パペーテの夜ごはん
イア・オラ・ナ(タヒチ語のあいさつ)。ファアア(Faa’a)に降り立つと、おなかが空いていて、ラグーンの向こうではパペーテ(Papeete)に灯りがともっています。このガイドは「パペーテでは夜どう食べるのか」という一点だけに答えます。存在しない段取りを売ることはしません。
1. パペーテの夜、実際にある3つの食べ方
パペーテには、パリの密度も、バンコクの熱気もありません。そのかわり、 3つの層 が時間をかけて積み重なっていて、海沿いから内陸へ歩けばすぐに見分けがつきます。
ルーロット。 これが島の夜の定番です。日が落ちるころに現れる移動式の屋台グルメで、折りたたみのテーブルを出し、灯りをつけ、遅くまで営業します。メニューは短く、まっすぐで、どこでもだいたい同じです。 ポワソン・クリュ(生魚のココナッツミルク和え)、チャウメン (焼きそば。古くからの華人の影響です)、 ステーキとフライドポテト、串焼き、自家製アイス。ひじをついて、ほかの家族連れを眺めながら食べます。観光客向けの 「いかにもタヒチ(Tahiti)」 ではありません。フェヌア(「この土地」の意)で 実際に食べられているもの です。
スナック(現地でいう小さな食堂)。 ポリネシアでいう「スナック」は、日本の「スナック」とも、ファストフードとも違います。家族で営むことの多い、町の小さな食堂です。昼と夜に開き、出すのは マア 、つまり日々のごはんです。 ポワソン・クリュ、刺身、サンドイッチ、日替わり。閉まるのが早い店が多く、長居する場所ではなく、食べる場所です。
レストラン。 スナックやルーロットのほかに、きちんとしたレストランもあります。現代的なフランス料理、島の食材を使った料理、古くからの中華、近年の菜食の店。予約を受け、週末は埋まります。
2. アプリが引き受けられること
Fenua’p には 「グルメ」のカテゴリー があり、登録された店のページには2つの入り口が並びます。

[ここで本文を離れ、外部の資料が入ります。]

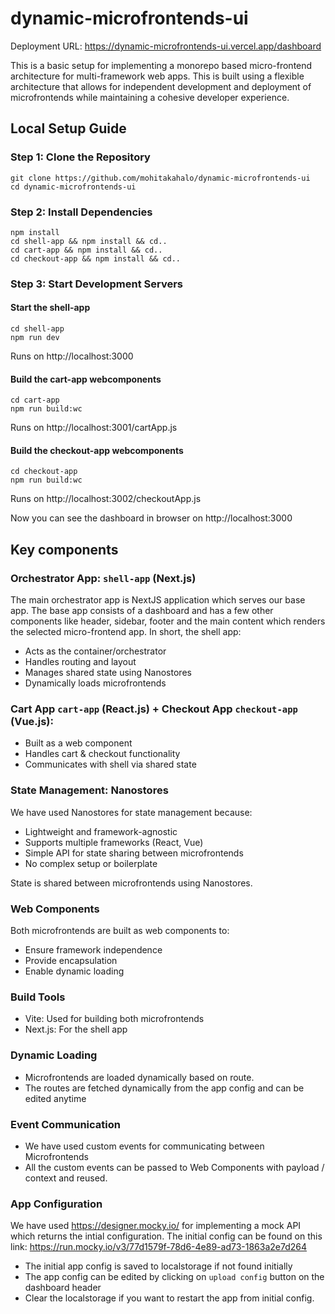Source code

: # dynamic-microfrontends-ui
Deployment URL: https://dynamic-microfrontends-ui.vercel.app/dashboard

This is a basic setup for implementing a monorepo based micro-frontend architecture for multi-framework web apps. This is built using a flexible architecture that allows for independent development and deployment of microfrontends while maintaining a cohesive developer experience.

## Local Setup Guide

### Step 1: Clone the Repository

```
git clone https://github.com/mohitakahalo/dynamic-microfrontends-ui
cd dynamic-microfrontends-ui
```

### Step 2: Install Dependencies

```
npm install
cd shell-app && npm install && cd..
cd cart-app && npm install && cd..
cd checkout-app && npm install && cd..
```

### Step 3: Start Development Servers

#### Start the shell-app

```
cd shell-app
npm run dev
```

Runs on http://localhost:3000

#### Build the cart-app webcomponents

```
cd cart-app
npm run build:wc
```

Runs on http://localhost:3001/cartApp.js

#### Build the checkout-app webcomponents

```
cd checkout-app
npm run build:wc
```

Runs on http://localhost:3002/checkoutApp.js

Now you can see the dashboard in browser on http://localhost:3000

## Key components

### Orchestrator App: `shell-app` (Next.js)

The main orchestrator app is NextJS application which serves our base app. The base app consists of a dashboard and has a few other components like header, sidebar, footer and the main content which renders the selected micro-frontend app. In short, the shell app:

- Acts as the container/orchestrator
- Handles routing and layout
- Manages shared state using Nanostores
- Dynamically loads microfrontends

### Cart App `cart-app` (React.js) + Checkout App `checkout-app` (Vue.js):

- Built as a web component
- Handles cart & checkout functionality
- Communicates with shell via shared state

### State Management: Nanostores

We have used Nanostores for state management because:

- Lightweight and framework-agnostic
- Supports multiple frameworks (React, Vue)
- Simple API for state sharing between microfrontends
- No complex setup or boilerplate

State is shared between microfrontends using Nanostores.

### Web Components

Both microfrontends are built as web components to:

- Ensure framework independence
- Provide encapsulation
- Enable dynamic loading

### Build Tools

- Vite: Used for building both microfrontends
- Next.js: For the shell app

### Dynamic Loading

- Microfrontends are loaded dynamically based on route.
- The routes are fetched dynamically from the app config and can be edited anytime

### Event Communication

- We have used custom events for communicating between Microfrontends
- All the custom events can be passed to Web Components with payload / context and reused.

### App Configuration

We have used https://designer.mocky.io/ for implementing a mock API which returns the intial configuration. The initial config can be found on this link: https://run.mocky.io/v3/77d1579f-78d6-4e89-ad73-1863a2e7d264

- The initial app config is saved to localstorage if not found initially
- The app config can be edited by clicking on `upload config` button on the dashboard header
- Clear the localstorage if you want to restart the app from initial config.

- 席を予約する。 日付、時刻、人数を選ぶと、依頼が店に届きます。店は自分の管理画面から承諾(または辞退)し、結果が通知されます。
- メニューから注文する。 料理、デザート、飲みものを見て注文を組み立て、店が対応していれば「テイクアウト」か「配達」を選び、調理の進み具合を追えます。
やらないこと :店を代わりに選ぶこと。これはガイドブックではなく道具です。選ぶのは利用者、最後まで滞りなく運ぶのが Fenua’p の仕事です。掲載の要件(メニュー、営業時間、必要な書類)が揃わない事業者は表示されません。表示の気まぐれではなく、意図した歯止めです。
3. 迷わず注文するための、少しの言葉
- マア — 食事、食べもの。「マアを食べに行こう」で「夕飯に行こう」の意味になります。
- マア・タヒチ — 島の料理。取り分けて食べることが多く、 ポワソン・クリュ、プアア (豚の蒸し焼き)、 ファファ (タロイモの葉)、 ウル (パンノキの実)、 フェイ (火を通した赤いバナナ)などが並びます。
- ポワソン・クリュ — フェヌアを代表する一品。新鮮なマグロをライムでしめ、ココナッツミルクでのばし、生野菜を添えます。どこでも見つかります。
- マウルウル — ありがとう。店の人にも、レジの人にも、ルーロットの主人にも。
4. モーレアへ渡る前夜をパペーテで過ごすなら
パペーテに泊まるのは到着の一晩だけ、という旅がよくあります。翌朝にはモーレア行きの船に乗るからです。その夜に役立つことを2つ。
- 少し歩くこと。 海沿い、中央の広場、ゆるやかに上る通り。中心街の宿からなら、どれも歩いて回れます。
- 頼みすぎないこと。 ポリネシアの一人前は多めです。二人なら、取り分ける2皿で足りることがよくあります。
よい食事を。フェヌアへようこそ。